Currently, only the US and Iraqi air forces are carrying out air strikes against the group, bolstering ground attacks by the Iraqi army and the Peshmerga, the Kurdistan region’s own military force.

Air and artillery strikes by Iraqi forces were halted on Saturday, however, after Prime Minister Haider Al-Abadi, who is also the overall commander of the Iraqi military, ordered all strikes on areas controlled by ISIS to stop.

This followed reports last week that a school housing refugees in the Salah Al-Din province had been mistakenly bombed by an Iraqi fighter jet, leading to the deaths of 41 people, among them women and children.

Despite the deaths, the Salah Al-Din Provincial Council has put forward a formal request to Abadi for bombing to continue in the province, maintaining that since fighting between government soldiers and ISIS is still raging there, any cessation in military activity by Iraqi forces could work in the group’s favor.

Speaking of the decision, Ghassan Al-Ithawi, a prominent religious and tribal figure from Anbar, told Asharq Al-Awsat halting the bombing was a “double-edged sword.”

“At the same time that families [in the affected regions] will benefit from the increased safety [the decision provides] . . . it will also give ISIS fighters the opportunity to move among civilians, giving them a safe environment [to remain hidden from authorities],” Ithawi said.

In regards to the moratorium on air strikes, Hashimi told Asharq Al-Awsat that Iraqi forces needed to strike a balance between fighting ISIS and avoiding civilian casualties.

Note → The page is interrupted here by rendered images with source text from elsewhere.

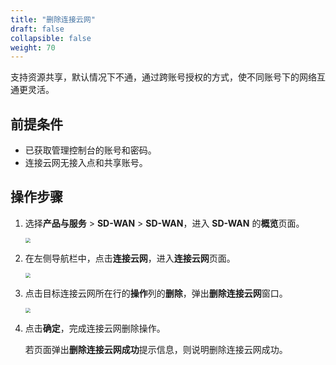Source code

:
 ```yaml
---
title: "删除连接云网"
draft: false
collapsible: false
weight: 70
---
```


支持资源共享，默认情况下不通，通过跨账号授权的方式，使不同账号下的网络互通更灵活。

## 前提条件

- 已获取管理控制台的账号和密码。
- 连接云网无接入点和共享账号。

## 操作步骤

1. 选择**产品与服务** > **SD-WAN** > **SD-WAN**，进入 **SD-WAN** 的**概览**页面。

   <img src="../../../_images/qs_overview_entrance.png" style="zoom:50%;" />

2. 在左侧导航栏中，点击**连接云网**，进入**连接云网**页面。

   <img src="../../../_images/um_wan_edit.png" style="zoom:50%;" />

3. 点击目标连接云网所在行的**操作**列的**删除**，弹出**删除连接云网**窗口。

   <img src="../../../_images/um_wan_delete.png" style="zoom:50%;" />

4. 点击**确定**，完成连接云网删除操作。

   若页面弹出**删除连接云网成功**提示信息，则说明删除连接云网成功。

“Stopping the strikes in itself is not enough,” he said. “What is needed is to select targets accurately, since ISIS, while similar to standing armies in some ways, is different from them in others since its fighters do not move in columns or use barracks.”

He said this would prove vital in the fight against the group going forward since it would use civilian casualties to garner support for itself among Iraqis.

“The group has a number of ways to use the media in its favor here, especially in light of the negative consequences of the expected strikes, particularly the prospect of casualties among civilians . . . which may increase the Iraqi public’s opposition in this area [the strikes],” Hashimi said.

To do this, Iraqi forces would need to gather “effective intelligence” about ISIS movements in order to strike the group’s fighters while avoiding killing civilians and thus handing the militants a propaganda victory and recruiting tool, he added.

Meanwhile, eyewitnesses told Reuters on Sunday that ISIS fighters executed eight Sunni men in Al-Gamasa, a small village north of the country, a day earlier, suspecting the men of conspiring against them.

The eyewitnesses said the executions began on Friday, when ISIS killed a local police officer they suspected of cooperating with both the Peshmerga and Iraqi central government forces.

After the execution, a small local armed group carried out a retaliatory attack on a house occupied by an ISIS soldier.

Then on Saturday morning, 10 vehicles carrying ISIS fighters rolled into the village, also carrying two “informers,” according to the eyewitnesses, who were later used to identify 10 people suspected of carrying out the attack on the ISIS soldier the previous night. Three were subsequently freed and the remaining seven executed, the eyewitnesses said.